Instructional Technology (EdDIT)
School of Education
David D. Carbonara
Joseph C. Kush
Sandra D. Embler
LMS, Educational Data Mining, LMS Tools, Frequency of Interaction, Student Learning, Student Achievement, Online Secondary Courses
The pedagogy of teaching and learning has been changing since computers were first integrated into the classroom. As technology evolves, the evaluation of the instructional tool’s effectiveness will continue to be an area of research need. The effectiveness of an instructional tool can be measured by student learning and achievement. Student learning and achievement was found to be most effective when the characteristics of active learning/engagement, frequent interaction, and feedback were present. The presence is provided by the instructor. Chickering and Gamson (1987) developed the Seven Principles for Good Practice (SPGP) in Undergraduate Education to improve teaching and learning.
The population for this study will be students enrolled in asynchronous online secondary school courses. In an online environment, the classroom is provided through a Learning Management System (LMS). The instructor uses the tools provided in the LMS to interact with students. This study uses the SPGP that support the active learning/engagement, frequent interaction, and feedback characteristics for effective student learning. The LMS tools of updates, assignments, tests, and discussion boards support the SPGP principles 1, 2, 3, and 4. The student scores for pretest, posttest and semester final grade will be identified for each course. The pretest will be used as a control variable while posttest and semester final grade will be used as dependent variables in each hierarchical multiple regression. The independent variables for LMS tools will be determined by the instructors use frequency each semester. The courses are identified by curricular subject area and will be analyzed to determine if curricular subject area has any effect on the predictive power for both semester final grade and posttest scores.

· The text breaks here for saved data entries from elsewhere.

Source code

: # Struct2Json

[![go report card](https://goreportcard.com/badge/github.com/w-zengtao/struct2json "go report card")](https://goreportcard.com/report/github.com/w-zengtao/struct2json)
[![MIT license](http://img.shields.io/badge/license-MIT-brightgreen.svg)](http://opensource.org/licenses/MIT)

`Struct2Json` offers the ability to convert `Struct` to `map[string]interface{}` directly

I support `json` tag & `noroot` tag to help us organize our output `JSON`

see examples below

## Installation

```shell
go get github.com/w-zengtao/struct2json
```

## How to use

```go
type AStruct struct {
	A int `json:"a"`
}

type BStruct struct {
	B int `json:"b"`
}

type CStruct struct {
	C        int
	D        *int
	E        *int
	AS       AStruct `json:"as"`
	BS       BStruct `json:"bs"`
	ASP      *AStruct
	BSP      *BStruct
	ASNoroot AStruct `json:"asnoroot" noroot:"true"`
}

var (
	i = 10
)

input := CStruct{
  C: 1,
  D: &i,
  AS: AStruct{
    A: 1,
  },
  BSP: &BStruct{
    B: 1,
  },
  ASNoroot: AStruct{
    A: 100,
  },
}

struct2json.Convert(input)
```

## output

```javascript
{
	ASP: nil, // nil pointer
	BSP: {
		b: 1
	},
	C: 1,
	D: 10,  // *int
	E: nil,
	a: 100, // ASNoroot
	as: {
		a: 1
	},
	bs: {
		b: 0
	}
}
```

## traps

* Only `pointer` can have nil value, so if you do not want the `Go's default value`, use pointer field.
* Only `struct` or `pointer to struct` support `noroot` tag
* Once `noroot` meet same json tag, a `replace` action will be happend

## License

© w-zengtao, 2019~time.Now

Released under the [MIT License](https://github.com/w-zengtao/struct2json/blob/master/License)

This study employed a data mining procedure to determine if LMS tools could predict semester final grades (achievement) and posttest scores (learning). The findings suggest that the LMS tools can predict posttest scores but not semester final grades. Additionally, the study determined whether curricular subject area had an effect on the predictive power of the LMS tools. The findings of this study suggest that curricular subject area can predict the variance in semester final grades and posttest scores. The findings also suggest that there was unequal variance across curricular subject areas for the dependent variables. By categorizing the courses by curricular subject area, the predictive power of the LMS tools was positively affected. The LMS tools had large effect sizes in science and social studies for posttest scores when categorized by curricular subject area.
Additionally, the LMS tools updates, assignments, tests, and discussion boards varied in predictive strength and relationship to the dependent variables. The findings of this study indicated that the LMS assignment and discussion board tools were significant predictors with small positive effects for posttest scores. The findings also suggested that the LMS test tool was a significant predictor with a small negative relationship to posttest scores. The negative relationship found in this study contradicts the literature related to the frequency of tests in traditional classroom environments. The LMS test tool was primarily a learner-content interaction, whereas assignments primarily were a learner-instructor interaction and discussion boards were primarily a learner-learner interaction. The LMS update tool was a significant predictor for posttest scores but had a small positive relationship for semester-long courses and a negative relationship for year-long courses. The frequency of the LMS tools varied by curricular subject area. Specifically, the LMS assignment tool had the highest mean frequency across all subject areas.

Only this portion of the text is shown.